Did it bother Moore that he was booed so lustfully? Michael laughs, reveling in the fact that he was "bathed in boos. Like a spring morning."
And how much has the movie earned so far? "$120 million" he says proudly.
Dave thanks Michael Moore for his time and congratulates him on his highly successful film.

The Late Show audience was leaning Republican throughout the interview with Michael, with a smattering of Democratic supporters. Senator McCain follows after the commercial to give his side of the story.

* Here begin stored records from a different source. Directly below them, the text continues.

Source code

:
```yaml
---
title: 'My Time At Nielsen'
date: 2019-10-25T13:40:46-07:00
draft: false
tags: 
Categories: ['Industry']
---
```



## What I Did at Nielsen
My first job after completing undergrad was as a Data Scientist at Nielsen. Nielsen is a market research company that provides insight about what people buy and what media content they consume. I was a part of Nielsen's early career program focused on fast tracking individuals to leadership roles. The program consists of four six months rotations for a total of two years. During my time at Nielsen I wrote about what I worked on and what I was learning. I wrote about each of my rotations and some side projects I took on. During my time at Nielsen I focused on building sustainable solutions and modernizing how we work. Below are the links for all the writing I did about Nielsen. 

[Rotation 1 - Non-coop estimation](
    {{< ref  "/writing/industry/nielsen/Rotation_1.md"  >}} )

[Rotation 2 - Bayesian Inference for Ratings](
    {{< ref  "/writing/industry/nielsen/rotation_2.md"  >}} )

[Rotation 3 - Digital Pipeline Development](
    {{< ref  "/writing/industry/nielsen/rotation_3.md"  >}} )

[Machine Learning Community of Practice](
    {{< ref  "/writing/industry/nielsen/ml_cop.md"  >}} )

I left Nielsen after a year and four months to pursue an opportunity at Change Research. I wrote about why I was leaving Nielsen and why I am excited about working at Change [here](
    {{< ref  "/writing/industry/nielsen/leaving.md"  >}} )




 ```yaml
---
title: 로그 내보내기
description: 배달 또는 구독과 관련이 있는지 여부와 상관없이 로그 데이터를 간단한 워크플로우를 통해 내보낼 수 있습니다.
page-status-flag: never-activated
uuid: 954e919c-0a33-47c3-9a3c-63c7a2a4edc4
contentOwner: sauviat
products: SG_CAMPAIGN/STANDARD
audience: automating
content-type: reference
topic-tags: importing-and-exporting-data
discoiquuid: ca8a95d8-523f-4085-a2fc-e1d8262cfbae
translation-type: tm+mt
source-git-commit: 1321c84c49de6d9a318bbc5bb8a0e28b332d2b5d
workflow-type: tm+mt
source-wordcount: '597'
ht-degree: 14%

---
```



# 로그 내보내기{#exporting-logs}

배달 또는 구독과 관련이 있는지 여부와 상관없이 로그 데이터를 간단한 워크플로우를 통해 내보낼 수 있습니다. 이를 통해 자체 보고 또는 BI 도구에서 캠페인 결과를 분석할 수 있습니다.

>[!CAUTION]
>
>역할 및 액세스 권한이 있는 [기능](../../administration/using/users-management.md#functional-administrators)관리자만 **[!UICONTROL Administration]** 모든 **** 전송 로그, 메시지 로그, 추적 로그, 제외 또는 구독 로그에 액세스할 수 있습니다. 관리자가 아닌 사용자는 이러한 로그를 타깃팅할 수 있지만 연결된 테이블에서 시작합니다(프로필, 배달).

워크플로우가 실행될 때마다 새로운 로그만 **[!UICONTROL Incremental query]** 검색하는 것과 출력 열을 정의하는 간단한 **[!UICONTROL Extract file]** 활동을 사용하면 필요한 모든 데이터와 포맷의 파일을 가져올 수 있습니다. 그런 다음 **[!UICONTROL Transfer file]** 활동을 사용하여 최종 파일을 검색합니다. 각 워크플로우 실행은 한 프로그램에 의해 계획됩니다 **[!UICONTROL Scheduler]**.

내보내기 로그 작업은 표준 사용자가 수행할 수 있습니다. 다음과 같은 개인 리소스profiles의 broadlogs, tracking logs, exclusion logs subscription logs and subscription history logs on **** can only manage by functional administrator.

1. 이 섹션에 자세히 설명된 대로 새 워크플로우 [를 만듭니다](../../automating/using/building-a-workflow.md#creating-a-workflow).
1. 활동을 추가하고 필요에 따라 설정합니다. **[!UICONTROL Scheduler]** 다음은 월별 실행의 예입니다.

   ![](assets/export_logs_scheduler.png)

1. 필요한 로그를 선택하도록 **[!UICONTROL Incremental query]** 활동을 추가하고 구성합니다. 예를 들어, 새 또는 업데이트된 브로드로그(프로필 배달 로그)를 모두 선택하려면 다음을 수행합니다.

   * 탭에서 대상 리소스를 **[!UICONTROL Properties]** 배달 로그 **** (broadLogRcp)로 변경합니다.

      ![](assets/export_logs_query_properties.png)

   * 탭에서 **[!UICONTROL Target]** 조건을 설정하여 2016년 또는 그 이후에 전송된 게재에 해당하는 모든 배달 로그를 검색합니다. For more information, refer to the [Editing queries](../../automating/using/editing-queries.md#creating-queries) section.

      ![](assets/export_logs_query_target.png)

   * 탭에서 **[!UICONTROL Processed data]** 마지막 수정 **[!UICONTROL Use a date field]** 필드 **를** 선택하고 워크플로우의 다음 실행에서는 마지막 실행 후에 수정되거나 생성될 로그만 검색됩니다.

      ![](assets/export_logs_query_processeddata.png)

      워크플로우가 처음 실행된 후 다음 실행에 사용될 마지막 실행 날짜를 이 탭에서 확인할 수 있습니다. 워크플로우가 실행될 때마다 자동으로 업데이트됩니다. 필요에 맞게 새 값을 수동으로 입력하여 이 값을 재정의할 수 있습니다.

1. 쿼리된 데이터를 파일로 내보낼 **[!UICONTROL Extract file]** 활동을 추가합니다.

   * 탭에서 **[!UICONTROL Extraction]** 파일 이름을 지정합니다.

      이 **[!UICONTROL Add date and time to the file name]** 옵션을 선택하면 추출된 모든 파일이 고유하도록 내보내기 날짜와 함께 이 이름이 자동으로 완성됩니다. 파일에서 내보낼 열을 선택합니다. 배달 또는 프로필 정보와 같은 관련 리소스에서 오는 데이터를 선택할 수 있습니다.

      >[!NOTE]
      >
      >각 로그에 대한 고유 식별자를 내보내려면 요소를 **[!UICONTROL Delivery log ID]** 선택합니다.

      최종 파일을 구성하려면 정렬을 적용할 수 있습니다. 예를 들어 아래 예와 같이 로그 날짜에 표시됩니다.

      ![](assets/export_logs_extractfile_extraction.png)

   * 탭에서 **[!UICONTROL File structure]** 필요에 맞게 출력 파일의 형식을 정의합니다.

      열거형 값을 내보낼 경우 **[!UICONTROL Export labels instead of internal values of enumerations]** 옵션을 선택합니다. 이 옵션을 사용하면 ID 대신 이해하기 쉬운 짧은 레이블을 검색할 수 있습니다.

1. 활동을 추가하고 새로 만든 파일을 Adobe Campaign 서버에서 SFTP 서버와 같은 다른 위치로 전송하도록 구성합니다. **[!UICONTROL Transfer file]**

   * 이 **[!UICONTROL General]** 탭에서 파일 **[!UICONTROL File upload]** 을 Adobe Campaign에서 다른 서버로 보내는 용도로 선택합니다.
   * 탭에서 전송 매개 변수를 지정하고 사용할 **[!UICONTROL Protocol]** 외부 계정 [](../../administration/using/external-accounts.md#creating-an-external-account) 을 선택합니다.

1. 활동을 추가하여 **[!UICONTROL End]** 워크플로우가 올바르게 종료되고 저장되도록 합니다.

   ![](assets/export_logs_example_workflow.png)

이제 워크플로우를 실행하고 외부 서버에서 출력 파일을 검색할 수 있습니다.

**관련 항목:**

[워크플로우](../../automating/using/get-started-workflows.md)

SENATOR JOHN McCAIN - Republican from Arizona. About the Michael Moore thing, Senator McCain admits to not knowing he was in the building. The Senator says, "I was given a speech, a very good speech," and you saw what happened. This made me wonder just how much of the speeches are written by the presenters. McCain said, "I was given" the speech. How much did he write? How much did Laura Bush write of her speech? And the twins? Schwarzenegger's? And tonight's speech by Senator Zell Miller?
Did McCain see "Fahrenheit 911"? He says he didn't but he did see many many excerpts. He knows that the film did not show the torture and the killings and the beastly assaults upon the Iraqi citizens by their government. It was not part of the film. The Senator says the film should have included that to give the people a better idea of what is going on over there, and why WE are over there now. McCain doesn't believe the film tells the whole story, and that is a dangerous thing.
What does Senator McCain think about the Bush attacks against him of 4 years ago when they were campaigning against each other in the primaries? Some of the stuff said against McCain by Bush was pretty harsh. The Senator says,
- it was 4 years ago
- I believe in the cause - a terrific cause - of freedom and justice for those in Iraq
- I believe President Bush is the best person to lead us in that cause.
- And how would it look if I put my feelings ahead of the good of the country?
- What happened in North Carolina 4 years ago is in the past, something we should put behind us, and concentrate on the issue at hand

Dave says if someone said the things to him like Bush said to McCain, "I would get on the phone and says, 'Hey, Pepe, what was that crap you said back in North Carolina?" Senator McCain says he did that, but now all of us have to get over it and put it behind us.
Before going to commercial, the Senator stresses that he knows John Kerry very well, he considers him a friend, he's a good man and he would make a good President . . . . but President Bush has proved he can lead us in this most important time in history.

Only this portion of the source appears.